С изумлением, но не выдав себя ни единым мускулом, Байбаков выслушивает такое откровение Кагановича: «Я вам скажу, что нефтяное дело на меня произвело такое впечатление… я бы сказал, что труд не тяжелый, приятный… У вас все время на воздухе, вы должны быть самыми здоровыми людьми».
Нефтяники благоговейно внимают, и нарком переходит к отеческим наставлениям: «Первым и решающим вопросом является скважина, как основной источник нефти… Это есть государственное добро, в нее вложили кровные рабочие и колхозные копейки… Любите эту скважину, она вас кормит, она кормит государство, это наша дойная корова, и сколько бы она молока ни давала — много ли, мало ли, она наша, она нам молоко дает, она нам нефть дает, и мы ее любить должны, а не преступно, легкомысленно к скважине относиться».
Нарком говорит и о кадрах, которые решают все: «Кадры нужно немножко перераспределить.
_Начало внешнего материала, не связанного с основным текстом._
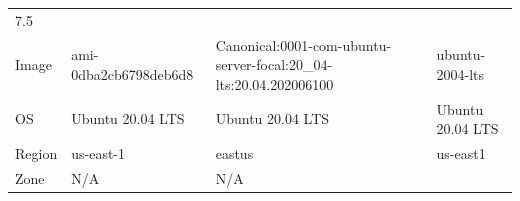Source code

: \begin{tabular}[]{@{}llll@{}}
\begin{minipage}[t]{0.12\columnwidth}
7.5\strut
\end{minipage}\tabularnewline
\begin{minipage}[t]{0.13\columnwidth}\raggedright
Image\strut
\end{minipage} & \begin{minipage}[t]{0.17\columnwidth}\raggedright
ami-0dba2cb6798deb6d8\strut
\end{minipage} & \begin{minipage}[t]{0.47\columnwidth}\raggedright
Canonical:0001-com-ubuntu-server-focal:20\_04-lts:20.04.202006100\strut
\end{minipage} & \begin{minipage}[t]{0.12\columnwidth}\raggedright
ubuntu-2004-lts\strut
\end{minipage}\tabularnewline
\begin{minipage}[t]{0.13\columnwidth}\raggedright
OS\strut
\end{minipage} & \begin{minipage}[t]{0.17\columnwidth}\raggedright
Ubuntu 20.04 LTS\strut
\end{minipage} & \begin{minipage}[t]{0.47\columnwidth}\raggedright
Ubuntu 20.04 LTS\strut
\end{minipage} & \begin{minipage}[t]{0.12\columnwidth}\raggedright
Ubuntu 20.04 LTS\strut
\end{minipage}\tabularnewline
\begin{minipage}[t]{0.13\columnwidth}\raggedright
Region\strut
\end{minipage} & \begin{minipage}[t]{0.17\columnwidth}\raggedright
us-east-1\strut
\end{minipage} & \begin{minipage}[t]{0.47\columnwidth}\raggedright
eastus\strut
\end{minipage} & \begin{minipage}[t]{0.12\columnwidth}\raggedright
us-east1\strut
\end{minipage}\tabularnewline
\begin{minipage}[t]{0.13\columnwidth}\raggedright
Zone\strut
\end{minipage} & \begin{minipage}[t]{0.17\columnwidth}\raggedright
N/A\strut
\end{minipage} & \begin{minipage}[t]{0.47\columnwidth}\raggedright
N/A\strut
\end{minipage} & \begin{minipage}[t]{0.12\columnwidth}\raggedright

\end{minipage}
\end{tabular}
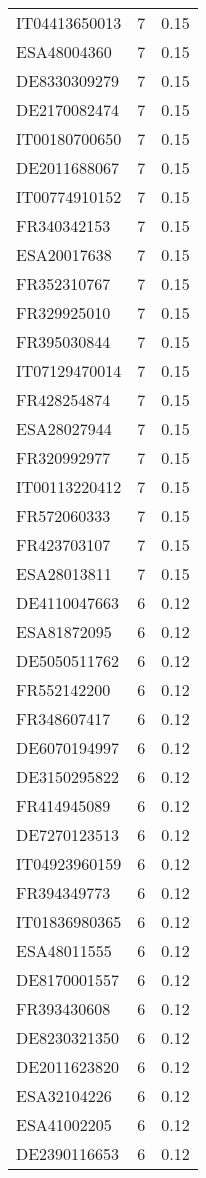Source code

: \begin{table*}[htbp]
\begin{tabular}{lrr}
IT04413650013 & 7 & 0.15 \\
ESA48004360 & 7 & 0.15 \\
DE8330309279 & 7 & 0.15 \\
DE2170082474 & 7 & 0.15 \\
IT00180700650 & 7 & 0.15 \\
DE2011688067 & 7 & 0.15 \\
IT00774910152 & 7 & 0.15 \\
FR340342153 & 7 & 0.15 \\
ESA20017638 & 7 & 0.15 \\
FR352310767 & 7 & 0.15 \\
FR329925010 & 7 & 0.15 \\
FR395030844 & 7 & 0.15 \\
IT07129470014 & 7 & 0.15 \\
FR428254874 & 7 & 0.15 \\
ESA28027944 & 7 & 0.15 \\
FR320992977 & 7 & 0.15 \\
IT00113220412 & 7 & 0.15 \\
FR572060333 & 7 & 0.15 \\
FR423703107 & 7 & 0.15 \\
ESA28013811 & 7 & 0.15 \\
DE4110047663 & 6 & 0.12 \\
ESA81872095 & 6 & 0.12 \\
DE5050511762 & 6 & 0.12 \\
FR552142200 & 6 & 0.12 \\
FR348607417 & 6 & 0.12 \\
DE6070194997 & 6 & 0.12 \\
DE3150295822 & 6 & 0.12 \\
FR414945089 & 6 & 0.12 \\
DE7270123513 & 6 & 0.12 \\
IT04923960159 & 6 & 0.12 \\
FR394349773 & 6 & 0.12 \\
IT01836980365 & 6 & 0.12 \\
ESA48011555 & 6 & 0.12 \\
DE8170001557 & 6 & 0.12 \\
FR393430608 & 6 & 0.12 \\
DE8230321350 & 6 & 0.12 \\
DE2011623820 & 6 & 0.12 \\
ESA32104226 & 6 & 0.12 \\
ESA41002205 & 6 & 0.12 \\
DE2390116653 & 6 & 0.12 \\

\end{tabular}
\end{table*}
Я считаю, что в Баку кадров много, и есть замечательные люди. Я не собираюсь паники нагонять на вас, бакинцы, не собираюсь производить черный передел… вы можете сидеть уверенно, но частично мы должны будем инженеров и техников послать в новые районы».
Не избегает докладчик и самой жгучей темы: «Конечно, 1937 год не случайный, его готовили вредители… Но им не удалось подорвать нас в такой мере, как они хотели… Несмотря на злостные действия врагов, которые сидели в нефтяной промышленности, сила массы нефтяников, сила рабочего класса, сила низовых и средних командиров оказалась крепче».
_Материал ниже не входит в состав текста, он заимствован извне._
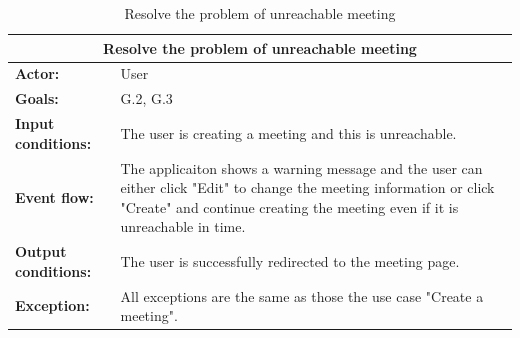 \begin{table}
\begin{tabular} { p{5cm} p{8cm} }  
\multicolumn{2}{c}{\textbf{Resolve the problem of unreachable meeting}}\\
\hline
\textbf{Actor:} & User \\ 
\textbf{Goals:} & G.2, G.3 \\ 
\textbf{Input conditions:} & The user is creating a meeting and this is unreachable.\\
\textbf{Event flow:} & The applicaiton shows a warning message and the user can either click "Edit" to change the meeting information or click "Create" and continue creating the meeting even if it is unreachable in time.\\ 
\textbf{Output conditions:} & The user is successfully redirected to the
meeting page.\\ 
\textbf{Exception:} & All exceptions are the same as those the use case "Create a meeting". \\
\hline
\end{tabular}
\caption{Resolve the problem of unreachable meeting}
\label{ref:resolvetheproblemofunreachablemeeting}
\end{table}
\clearpage

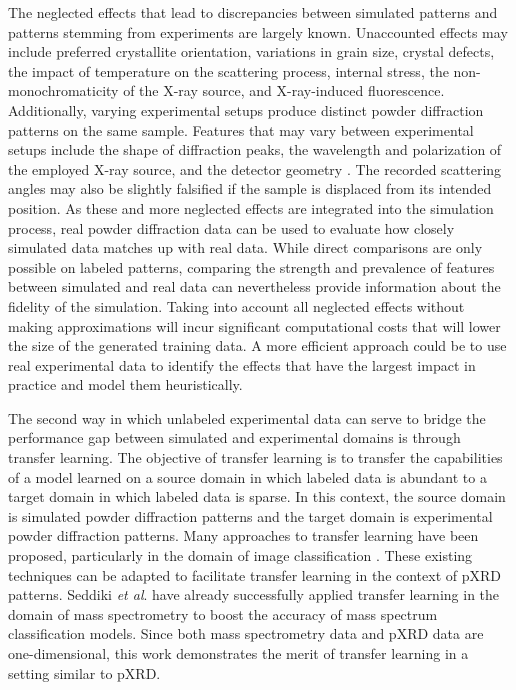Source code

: The neglected effects that lead to discrepancies between simulated patterns and patterns stemming from experiments are largely known. Unaccounted effects may include preferred crystallite orientation, variations in grain size, crystal defects, the impact of temperature on the scattering process, internal stress, the non-monochromaticity of the X-ray source, and X-ray-induced fluorescence\cite{cao2024simxrd, Waseda2011, Pecharsky2023}. Additionally, varying experimental setups produce distinct powder diffraction patterns on the same sample. Features that may vary between experimental setups include the shape of diffraction peaks, the wavelength and polarization of the employed X-ray source, and the detector geometry \cite{cao2024simxrd, Waseda2011, Pecharsky2023}. The recorded scattering angles may also be slightly falsified if the sample is displaced from its intended position\cite{cao2024simxrd,hulbert2023}. As these and more neglected effects are integrated into the simulation process, real powder diffraction data can be used to evaluate how closely simulated data matches up with real data. While direct comparisons are only possible on labeled patterns, comparing the strength and prevalence of features between simulated and real data can nevertheless provide information about the fidelity of the simulation. Taking into account all neglected effects without making approximations will incur significant computational costs that will lower the size of the generated training data. A more efficient approach could be to use real experimental data to identify the effects that have the largest impact in practice and model them heuristically.

The second way in which unlabeled experimental data can serve to bridge the performance gap between simulated and experimental domains is through transfer learning. The objective of transfer learning is to transfer the capabilities of a model learned on a source domain in which labeled data is abundant to a target domain in which labeled data is sparse\cite{Zhuang2021}. In this context, the source domain is simulated powder diffraction patterns and the target domain is experimental powder diffraction patterns. Many approaches to transfer learning have been proposed, particularly in the domain of image classification \cite{Gatys2016, Ganin2015}.  These existing techniques can be adapted to facilitate transfer learning in the context of pXRD patterns. Seddiki \textit{et al}. have already successfully applied transfer learning in the domain of mass spectrometry to boost the accuracy of mass spectrum classification models\cite{Seddiki2020}. Since both mass spectrometry data and pXRD data are one-dimensional, this work demonstrates the merit of transfer learning in a setting similar to pXRD.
«Нефть нам нужна, — говорит в заключение Каганович, — горючее нам нужно, моторизация растет, — дело это гражданское, хозяйственное и оборонное. Перспективы для нефтяников гигантские, ну прямо захватывающие… Поэтому необходим откровенный разговор. Здесь собрались лучшие люди нефтяной промышленности. Нам нужно вскрыть недостатки… Мы не требуем самобичевания, нам не нужна истерическая самокритика, мы требуем честного правдивого рассказа того, что есть и в чем недостатки…»
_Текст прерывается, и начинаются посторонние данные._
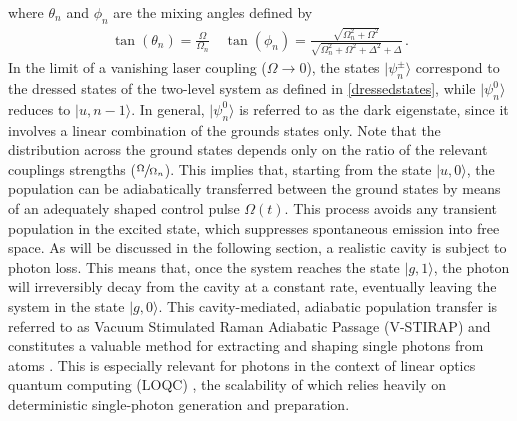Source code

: \documentclass[../Thesis-IJspeert.tex]{subfiles}
\begin{document}
where $\theta_n$ and $\phi_n$ are the mixing angles defined by
\begin{align}
\tan(\theta_n)=\frac{\Omega}{\Omega_n}\quad
\tan(\phi_n) = \frac{\sqrt{\Omega_n^2 + \Omega^2}}{\sqrt{\Omega_n^2 + \Omega^2 + \Delta^2} + \Delta}\,. 
\label{eq:3lvlTripletStatesMixingAngles}
\end{align}
In the limit of a vanishing laser coupling ($\Omega\rightarrow 0 $), the states $\vert \psi ^\pm _n \rangle $ correspond to the dressed states of the two-level system as defined in \autoref{dressedstates}, while $\vert \psi ^0 _n \rangle $ reduces to $ \vert u, n-1\rangle$. In general, $\vert \psi ^0 _n \rangle$ is referred to as the dark eigenstate, since it involves a linear combination of the grounds states only. Note that the distribution across the ground states depends only on the ratio of the relevant couplings strengths ($\sfrac{\Omega}{\Omega_n}$). This implies that, starting from the state $\vert u, 0\rangle$, the population can be adiabatically transferred between the ground states by means of an adequately shaped control pulse $\Omega(t)$. This process avoids any transient population in the excited state, which suppresses spontaneous emission into free space. As will be discussed in the following section, a realistic cavity is subject to photon loss. This means that, once the system reaches the state $ \vert g, 1\rangle $, the photon will irreversibly decay from the cavity at a constant rate, eventually leaving the system in the state $ \vert g, 0\rangle$. This cavity-mediated, adiabatic population transfer is referred to as Vacuum Stimulated Raman Adiabatic Passage (V-STIRAP) and constitutes a valuable method for extracting and shaping single photons from atoms \cite{Kuhn2002,McKeever2004,Brattke2001}. This is especially relevant for photons in the context of linear optics quantum computing (LOQC) \cite{Knill2001,Ralph2001,Kok2007,OBrien2007}, the scalability of which relies heavily on deterministic single-photon generation and preparation.
\end{document}
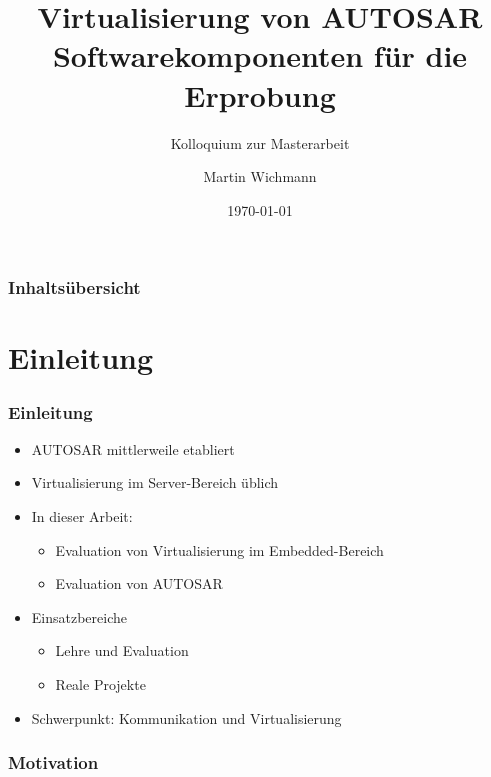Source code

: \documentclass[]{beamer}
\author{Martin Wichmann}
\title[Virtualisierung von AUTOSAR Softwarekomponenten]{Virtualisierung von AUTOSAR Softwarekomponenten für die Erprobung}
\subtitle{Kolloquium zur Masterarbeit}
\date{\today}
\institute{Ostfalia Hochschule für angewandte Wissenschaften}
\newcommand{\inputImage}[1]{}
\begin{document}
\begin{frame}
\maketitle
\end{frame}


\begin{frame}
\frametitle{Inhaltsübersicht}
\tableofcontents[hideallsubsections] %
\end{frame}





\section{Einleitung}
\label{sec:einleitung}

\begin{frame}
\frametitle{Einleitung}
    \begin{itemize}
        \item AUTOSAR mittlerweile etabliert
        \item Virtualisierung im Server-Bereich üblich
        \item In dieser Arbeit:
        \begin{itemize}
            \item Evaluation von Virtualisierung im Embedded-Bereich
            \item Evaluation von AUTOSAR
        \end{itemize}
        \item Einsatzbereiche
        \begin{itemize}
            \item Lehre und Evaluation
            \item Reale Projekte
        \end{itemize}
        \item Schwerpunkt: Kommunikation und Virtualisierung
    \end{itemize}
\end{frame}



\begin{frame}
\frametitle{Motivation}
    \begin{figure}[ht]
        \centering
        \resizebox{0.9\linewidth}{!}{\inputImage{arch_begin.dia}}
        \label{fig:fallbeispiel}
    \end{figure}
\end{frame}
\end{document}
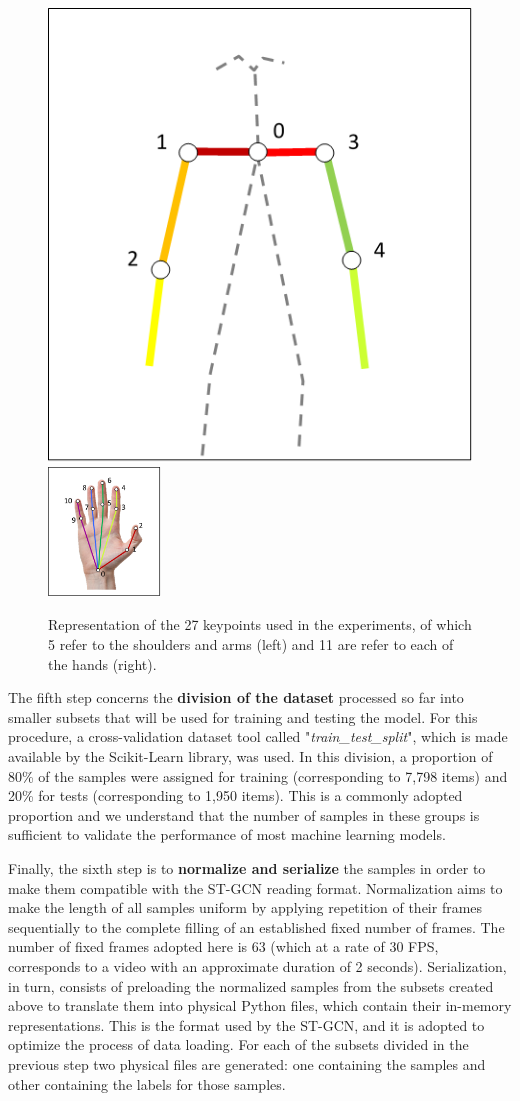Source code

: \begin{figure}[ht]
    \centering
    \includegraphics[width=3.5
    cm]{images/filtered_keypoints_body}
    \includegraphics[width=3cm]{images/filtered_keypoints_hand}
    \caption{Representation of the 27 keypoints used in the experiments, of which 5 refer to the shoulders and arms (left) and 11 are refer to each of the hands (right).}
    \label{fig:filtered-keypoints}
\end{figure}


The fifth step concerns the \textbf{division of the dataset} processed so far into smaller subsets that will be used for training and testing the model. For this procedure, a cross-validation dataset tool called "\textit{train\_test\_split}", which is made available by the Scikit-Learn \cite{scikit-learn} library, was used. In this division, a proportion of 80\% of the samples were assigned for training (corresponding to 7,798 items) and 20\% for tests (corresponding to 1,950 items). This is a commonly adopted proportion and we understand that the number of samples in these groups is sufficient to validate the performance of most machine learning models.

Finally, the sixth step is to \textbf{normalize and serialize} the samples in order to make them compatible with the ST-GCN reading format. Normalization aims to make the length of all samples uniform by applying repetition of their frames sequentially to the complete filling of an established fixed number of frames. The number of fixed frames adopted here is 63 (which at a rate of 30 FPS, corresponds to a video with an approximate duration of 2 seconds). Serialization, in turn, consists of preloading the normalized samples from the subsets created above to translate them into physical Python \cite{python} files, which contain their in-memory representations. This is the format used by the ST-GCN, and it is adopted to optimize the process of data loading. For each of the subsets divided in the previous step two physical files are generated: one containing the samples and other containing the labels for those samples.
Когда дошло до прений, Байбаков попросил слова. Спустя много лет вспоминал: «Я, как управляющий трестом, рассказал об опыте работы своего коллектива, о борьбе с обводнением скважин, внедрении новой техники, что значительно увеличило добычу нефти. Честно и прямо, не кривя душой, сказал я и о недостатках в работе, о недочетах, тормозящих развитие нашего треста. Чувствовалось, что зал слушает меня внимательно, понимающе и сочувственно. Слушал и нарком Л. М. Каганович, упершись заинтересованным взглядом в меня, порой что-то записывая на листе бумаги. Как потом я узнал, мое выступление понравилось ему прямотой поставленных вопросов, поэтому он и обратил на меня внимание. Через два месяца после совещания меня вызвал к себе М. Д. Багиров [первый секретарь ЦК Компартии Азербайджана. — В. В.] угостил чаем и тут же без обиняков сообщил, что приказом наркома топливной промышленности Кагановича я назначен начальником недавно созданного объединения “Востокнефтедобыча” в Куйбышеве. А от себя добавил несколько малозначащих фраз, и мы попрощались».